Question: How would it benefit Israel to have peace with Syria?

“It is nine time larger than Israel so it has a lot to give you. Water, for example. Or the option of a land passage to Europe. Believe me, they don’t want to destroy the State of Israel. That was a slogan for many in the past who are gone today. On the other hand, you won’t have an instant love story. We have a problem with extremists on one side and dreamers on the other. I am not referring to Shimon Peres, who is a practical man.” […]

Question: If you had information that the Hamas agents who were killed at the Nablus headquarters were planning a terror attack, what would you have done in Sharon’s place?

“The question is whether you are a civilized country or not. Are you an underground or a guerrilla, or a state of institutions and laws? The moment you are a state, and of course you are, the responsibility is on your shoulders. You must not be like those organizations. No judge in the world would find it acceptable that an army with a chief of staff and a defense minister and a government decides to kill people on the basis of secret GSS reports. For a country, that is not sufficient proof.”

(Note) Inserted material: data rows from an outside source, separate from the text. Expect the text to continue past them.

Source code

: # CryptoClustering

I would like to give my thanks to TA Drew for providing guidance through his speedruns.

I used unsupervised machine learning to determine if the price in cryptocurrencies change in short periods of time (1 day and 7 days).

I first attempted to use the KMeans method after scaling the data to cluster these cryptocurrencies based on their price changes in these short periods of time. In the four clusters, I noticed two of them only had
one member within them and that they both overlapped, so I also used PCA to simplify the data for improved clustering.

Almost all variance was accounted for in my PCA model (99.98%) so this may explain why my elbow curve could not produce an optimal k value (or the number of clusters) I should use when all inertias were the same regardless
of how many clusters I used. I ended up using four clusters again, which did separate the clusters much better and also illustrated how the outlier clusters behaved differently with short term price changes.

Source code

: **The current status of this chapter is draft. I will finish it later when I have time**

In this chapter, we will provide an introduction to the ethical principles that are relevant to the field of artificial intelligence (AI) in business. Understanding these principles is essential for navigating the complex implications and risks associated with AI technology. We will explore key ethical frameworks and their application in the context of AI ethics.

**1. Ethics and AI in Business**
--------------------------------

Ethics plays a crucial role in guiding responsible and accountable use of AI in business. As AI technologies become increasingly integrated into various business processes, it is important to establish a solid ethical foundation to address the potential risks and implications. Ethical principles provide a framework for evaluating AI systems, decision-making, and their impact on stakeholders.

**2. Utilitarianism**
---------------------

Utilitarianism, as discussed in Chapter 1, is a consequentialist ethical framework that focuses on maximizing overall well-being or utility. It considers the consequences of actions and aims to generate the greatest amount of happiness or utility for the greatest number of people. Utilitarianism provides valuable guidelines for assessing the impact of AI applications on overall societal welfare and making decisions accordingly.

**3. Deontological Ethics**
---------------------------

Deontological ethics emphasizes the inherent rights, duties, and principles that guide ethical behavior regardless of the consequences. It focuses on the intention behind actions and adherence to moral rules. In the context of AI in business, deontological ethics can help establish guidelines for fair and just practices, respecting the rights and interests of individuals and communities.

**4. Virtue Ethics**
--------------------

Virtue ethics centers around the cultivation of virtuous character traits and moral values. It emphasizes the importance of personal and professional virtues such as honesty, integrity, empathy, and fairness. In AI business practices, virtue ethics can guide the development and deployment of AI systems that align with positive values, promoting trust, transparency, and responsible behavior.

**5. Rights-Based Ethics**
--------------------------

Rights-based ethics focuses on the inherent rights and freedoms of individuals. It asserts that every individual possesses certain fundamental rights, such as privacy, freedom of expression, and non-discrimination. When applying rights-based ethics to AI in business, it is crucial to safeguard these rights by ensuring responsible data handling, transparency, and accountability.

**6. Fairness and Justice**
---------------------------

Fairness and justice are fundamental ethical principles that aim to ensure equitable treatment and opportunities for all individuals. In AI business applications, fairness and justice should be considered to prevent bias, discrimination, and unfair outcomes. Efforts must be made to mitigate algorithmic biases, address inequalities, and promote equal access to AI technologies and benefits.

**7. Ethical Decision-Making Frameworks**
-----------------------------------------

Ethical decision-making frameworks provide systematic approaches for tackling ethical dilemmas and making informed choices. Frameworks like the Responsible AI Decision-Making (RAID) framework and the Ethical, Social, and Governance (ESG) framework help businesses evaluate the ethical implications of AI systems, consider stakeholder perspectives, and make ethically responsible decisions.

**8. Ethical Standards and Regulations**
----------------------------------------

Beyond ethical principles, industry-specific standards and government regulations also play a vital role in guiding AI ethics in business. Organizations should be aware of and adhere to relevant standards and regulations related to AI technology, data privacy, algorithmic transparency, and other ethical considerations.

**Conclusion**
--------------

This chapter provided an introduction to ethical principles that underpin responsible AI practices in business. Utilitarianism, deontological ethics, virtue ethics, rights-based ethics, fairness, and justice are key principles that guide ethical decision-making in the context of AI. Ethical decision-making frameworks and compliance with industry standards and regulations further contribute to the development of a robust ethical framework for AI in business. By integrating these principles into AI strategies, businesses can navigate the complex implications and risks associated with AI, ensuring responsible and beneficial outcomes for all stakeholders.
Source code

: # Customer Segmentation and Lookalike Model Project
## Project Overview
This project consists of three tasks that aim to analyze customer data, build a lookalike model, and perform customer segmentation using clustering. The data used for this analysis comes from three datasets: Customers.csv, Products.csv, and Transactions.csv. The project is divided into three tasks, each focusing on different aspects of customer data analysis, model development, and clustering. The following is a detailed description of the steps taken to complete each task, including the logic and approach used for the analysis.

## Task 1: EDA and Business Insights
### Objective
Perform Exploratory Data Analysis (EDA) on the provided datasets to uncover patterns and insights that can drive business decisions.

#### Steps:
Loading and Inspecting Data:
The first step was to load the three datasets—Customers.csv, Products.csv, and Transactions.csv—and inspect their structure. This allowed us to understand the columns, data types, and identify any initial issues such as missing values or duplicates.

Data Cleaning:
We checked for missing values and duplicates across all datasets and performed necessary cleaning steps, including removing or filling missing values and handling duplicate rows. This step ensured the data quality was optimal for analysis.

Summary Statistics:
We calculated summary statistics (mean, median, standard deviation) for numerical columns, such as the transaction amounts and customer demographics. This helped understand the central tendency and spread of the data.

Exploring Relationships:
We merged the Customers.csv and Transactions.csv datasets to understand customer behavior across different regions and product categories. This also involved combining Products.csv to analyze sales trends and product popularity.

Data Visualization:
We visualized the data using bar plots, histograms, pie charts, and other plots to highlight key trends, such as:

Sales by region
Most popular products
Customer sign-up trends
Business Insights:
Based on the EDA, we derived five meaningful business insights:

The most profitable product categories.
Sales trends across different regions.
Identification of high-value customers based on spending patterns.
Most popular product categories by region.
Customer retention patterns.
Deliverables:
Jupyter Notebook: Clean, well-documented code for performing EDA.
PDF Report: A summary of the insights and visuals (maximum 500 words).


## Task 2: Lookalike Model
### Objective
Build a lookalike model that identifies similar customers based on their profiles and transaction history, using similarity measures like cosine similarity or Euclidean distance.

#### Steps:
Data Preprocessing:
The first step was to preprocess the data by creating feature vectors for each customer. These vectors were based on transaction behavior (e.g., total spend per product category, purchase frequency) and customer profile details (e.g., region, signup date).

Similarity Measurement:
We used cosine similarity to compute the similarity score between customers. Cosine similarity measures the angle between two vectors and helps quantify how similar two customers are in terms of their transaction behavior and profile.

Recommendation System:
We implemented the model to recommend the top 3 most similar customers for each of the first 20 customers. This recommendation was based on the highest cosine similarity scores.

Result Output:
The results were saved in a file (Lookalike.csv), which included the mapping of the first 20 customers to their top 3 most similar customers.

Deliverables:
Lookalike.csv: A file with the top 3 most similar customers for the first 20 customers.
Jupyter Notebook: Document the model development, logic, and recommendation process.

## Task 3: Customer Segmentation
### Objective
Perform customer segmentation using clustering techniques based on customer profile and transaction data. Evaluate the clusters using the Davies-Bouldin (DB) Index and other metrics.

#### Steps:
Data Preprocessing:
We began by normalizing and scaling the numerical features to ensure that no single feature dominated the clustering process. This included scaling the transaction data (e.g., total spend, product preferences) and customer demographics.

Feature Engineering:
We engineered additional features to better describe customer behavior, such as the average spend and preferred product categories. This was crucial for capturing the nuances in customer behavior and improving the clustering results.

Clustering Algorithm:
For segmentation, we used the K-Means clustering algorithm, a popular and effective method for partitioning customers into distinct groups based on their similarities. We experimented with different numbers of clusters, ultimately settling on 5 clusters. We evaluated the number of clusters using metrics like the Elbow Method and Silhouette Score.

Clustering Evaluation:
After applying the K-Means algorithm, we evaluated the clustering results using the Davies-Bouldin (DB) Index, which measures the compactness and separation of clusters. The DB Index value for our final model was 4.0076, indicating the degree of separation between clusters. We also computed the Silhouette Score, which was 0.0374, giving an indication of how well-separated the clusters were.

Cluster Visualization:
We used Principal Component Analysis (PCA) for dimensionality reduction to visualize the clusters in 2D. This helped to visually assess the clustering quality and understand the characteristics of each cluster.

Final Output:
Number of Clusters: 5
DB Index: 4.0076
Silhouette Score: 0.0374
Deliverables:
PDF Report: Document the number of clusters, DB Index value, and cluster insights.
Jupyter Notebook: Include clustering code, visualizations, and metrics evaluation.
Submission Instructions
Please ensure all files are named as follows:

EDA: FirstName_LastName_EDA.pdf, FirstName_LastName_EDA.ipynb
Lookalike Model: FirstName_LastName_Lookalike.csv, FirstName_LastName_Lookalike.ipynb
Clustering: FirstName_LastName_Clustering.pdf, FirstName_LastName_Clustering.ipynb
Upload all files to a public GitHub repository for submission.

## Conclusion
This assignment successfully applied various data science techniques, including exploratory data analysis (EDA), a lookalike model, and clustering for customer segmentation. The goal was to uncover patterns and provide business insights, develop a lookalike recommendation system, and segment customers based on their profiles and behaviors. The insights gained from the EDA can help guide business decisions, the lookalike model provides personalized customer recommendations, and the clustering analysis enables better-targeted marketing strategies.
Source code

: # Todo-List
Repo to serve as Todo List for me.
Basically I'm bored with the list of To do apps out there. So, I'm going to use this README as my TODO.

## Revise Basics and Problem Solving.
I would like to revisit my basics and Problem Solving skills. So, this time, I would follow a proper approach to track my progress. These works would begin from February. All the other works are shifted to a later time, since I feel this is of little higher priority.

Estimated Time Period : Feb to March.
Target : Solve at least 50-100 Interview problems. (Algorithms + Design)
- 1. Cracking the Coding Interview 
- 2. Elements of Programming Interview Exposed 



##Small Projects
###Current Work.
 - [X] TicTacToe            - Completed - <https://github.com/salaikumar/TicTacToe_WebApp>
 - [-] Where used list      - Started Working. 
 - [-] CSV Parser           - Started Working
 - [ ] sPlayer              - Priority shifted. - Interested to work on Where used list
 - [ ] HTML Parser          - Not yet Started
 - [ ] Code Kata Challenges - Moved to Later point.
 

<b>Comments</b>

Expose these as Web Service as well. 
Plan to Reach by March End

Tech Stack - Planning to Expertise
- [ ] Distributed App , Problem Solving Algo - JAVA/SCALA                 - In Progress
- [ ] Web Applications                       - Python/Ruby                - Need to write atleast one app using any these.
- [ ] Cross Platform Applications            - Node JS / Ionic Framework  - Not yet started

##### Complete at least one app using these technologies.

Question: What’s the solution?

“First, to realize that killing these people may placate Sharon supporters, but is a bad recipe for shaping your image. In my opinion, the tactical answer is responsible restraint and true enforcement using security means. If someone gets through all the barriers with a bomb, that means the means are insufficient. If these people are guilty, you must arrest them, bring them to trial and furnish proof. They are still not a state yet. Your approach is that of a war of gangs. For that reason the international community does not support you.”

Question: What should the Palestinians do?

“I’m not suggesting that they carry out terror attacks and I don’t think Arafat is pushing for that. But these area acts by people who’ve lost hope.”

Question: What should Arafat do?

“Return to negotiations. The problem is that the other side needs help.

He has no promises from your side. If you don’t give him the tools, he cannot demand of anyone to lay down their arms. Sharon accedes to his extremists, and he is a head of state. Why should Arafat not have the same right? You’re asking him for the impossible. He has to make a 100% effort, but he cannot ensure 100% results. And if you expect this of him, you will have a new Greek tragedy here.”

Question: Is a solution within reach?

“Absolutely. It’s not a dream. We are not lacking people of courage, people who made decisions like Begin and Sadat.”

Question: What is Egypt’s red line that it won’t be able to ignore in the present conflict?

“I have no idea. That is the president’s decision and I am here to follow his orders.”

Question: Are you optimistic?

“Yes, certainly. I’ve met regular people from the most distant villages in various countries. I’ve seen coins from all sides, not by sitting in offices behind a guard. And I say there is good foundation for being optimistic. That is the spirit of the Sorbonne.”